MANILA, Philippines - The Bangko Sentral ng Pilipinas (BSP) is looking at releasing a new residential real estate price index (RRPI) before the end of the year amid a series of delays in the launch.
BSP Deputy Governor Diwa Guinigundo said the central bank is set to launch the RRPI within the year. “It will come out before the end of the year,” he told reporters.
Aside from cost of construction materials, he said the BSP is also collating data from the banks to include the type of houses being constructed and the composition of construction materials used.
“We are refining it and also extending the coverage. Initially it will cover Metro Manila plus cost of construction materials, and other bank data,” he said.
The price index, he explained, would aid the BSP in monitoring the real estate sector.
As early as 2014, the BSP was contemplating on launching the index that would track property prices in Metro Manila and nearby provinces.

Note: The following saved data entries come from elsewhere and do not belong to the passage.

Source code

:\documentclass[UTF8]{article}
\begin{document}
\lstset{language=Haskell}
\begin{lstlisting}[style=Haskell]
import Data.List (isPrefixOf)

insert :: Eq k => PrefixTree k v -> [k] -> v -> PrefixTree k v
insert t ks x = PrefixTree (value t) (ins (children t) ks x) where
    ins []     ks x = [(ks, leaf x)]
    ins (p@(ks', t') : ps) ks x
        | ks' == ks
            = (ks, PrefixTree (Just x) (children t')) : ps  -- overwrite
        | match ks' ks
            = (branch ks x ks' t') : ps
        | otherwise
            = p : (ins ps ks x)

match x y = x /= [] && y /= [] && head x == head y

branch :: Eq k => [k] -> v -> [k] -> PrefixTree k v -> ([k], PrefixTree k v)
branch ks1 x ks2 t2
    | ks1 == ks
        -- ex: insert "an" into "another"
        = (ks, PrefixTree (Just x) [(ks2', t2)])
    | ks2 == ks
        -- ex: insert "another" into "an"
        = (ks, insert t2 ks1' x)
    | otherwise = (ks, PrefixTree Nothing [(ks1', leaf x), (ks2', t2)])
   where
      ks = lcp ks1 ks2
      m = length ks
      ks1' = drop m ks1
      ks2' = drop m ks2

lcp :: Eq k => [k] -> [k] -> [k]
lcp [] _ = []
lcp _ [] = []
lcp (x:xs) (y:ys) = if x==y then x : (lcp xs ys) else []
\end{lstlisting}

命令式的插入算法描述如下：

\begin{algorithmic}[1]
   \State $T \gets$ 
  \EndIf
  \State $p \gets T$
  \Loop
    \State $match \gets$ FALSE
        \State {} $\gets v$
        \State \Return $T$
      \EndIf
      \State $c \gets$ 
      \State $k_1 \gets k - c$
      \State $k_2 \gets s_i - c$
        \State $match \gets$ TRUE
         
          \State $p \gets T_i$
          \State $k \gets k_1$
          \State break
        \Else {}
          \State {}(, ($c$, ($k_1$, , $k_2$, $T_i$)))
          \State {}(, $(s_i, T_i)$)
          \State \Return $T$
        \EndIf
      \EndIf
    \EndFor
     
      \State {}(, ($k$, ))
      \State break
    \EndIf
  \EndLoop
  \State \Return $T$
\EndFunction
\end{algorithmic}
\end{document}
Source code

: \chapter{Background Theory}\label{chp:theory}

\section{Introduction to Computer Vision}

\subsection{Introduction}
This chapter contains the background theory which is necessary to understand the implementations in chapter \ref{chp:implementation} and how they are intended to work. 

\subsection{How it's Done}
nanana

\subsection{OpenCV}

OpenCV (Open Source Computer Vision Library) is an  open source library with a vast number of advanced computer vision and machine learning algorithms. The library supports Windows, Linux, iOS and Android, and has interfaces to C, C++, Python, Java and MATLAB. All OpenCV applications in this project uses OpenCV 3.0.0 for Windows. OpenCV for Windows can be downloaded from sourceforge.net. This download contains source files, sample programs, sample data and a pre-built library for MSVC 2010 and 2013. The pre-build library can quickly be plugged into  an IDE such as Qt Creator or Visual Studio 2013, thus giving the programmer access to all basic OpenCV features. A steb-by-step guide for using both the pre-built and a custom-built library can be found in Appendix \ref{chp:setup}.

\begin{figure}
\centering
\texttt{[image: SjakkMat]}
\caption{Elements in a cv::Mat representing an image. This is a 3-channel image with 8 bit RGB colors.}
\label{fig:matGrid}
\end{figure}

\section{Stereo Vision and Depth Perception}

The monitoring would be expanded to cover other key cities in the country.
The RRPI would help the central bank in addressing concerns of a “bubble” in the country’s booming residential real estate sector brought about by the improving purchasing power of Filipinos.
The BSP stepped up its watch over the real estate sector as early as 2012 by ordering banks to disclose more comprehensive reports on their exposures to property industry.
In June last year, the BSP introduced stricter rules on banks’ real estate exposure to ensure that lenders have enough capital to absorb any potential losses.
The pre-emptive macroprudential policy measure approved by the Monetary Board required stress tests for banks to determine if their capital will be enough to absorb credit risk that may arise from their exposure to the property sector.
The BSP explained universal, commercial, and thrift banks would need to meet a capital adequacy ratio of 10 percent of their qualifying capital following the stress test results.
Moreover, universal and commercial banks, along with their thrift bank subsidiaries will also need to keep a Common Equity Tier 1 level of at least six percent of their qualifying capital. Stand-alone thrift banks, meanwhile, are required to maintain a Tier 1 ratio of six percent of their qualifying capital.
Banks that fail to comply would need to explain formally to the BSP why they should not be given any further remedial action.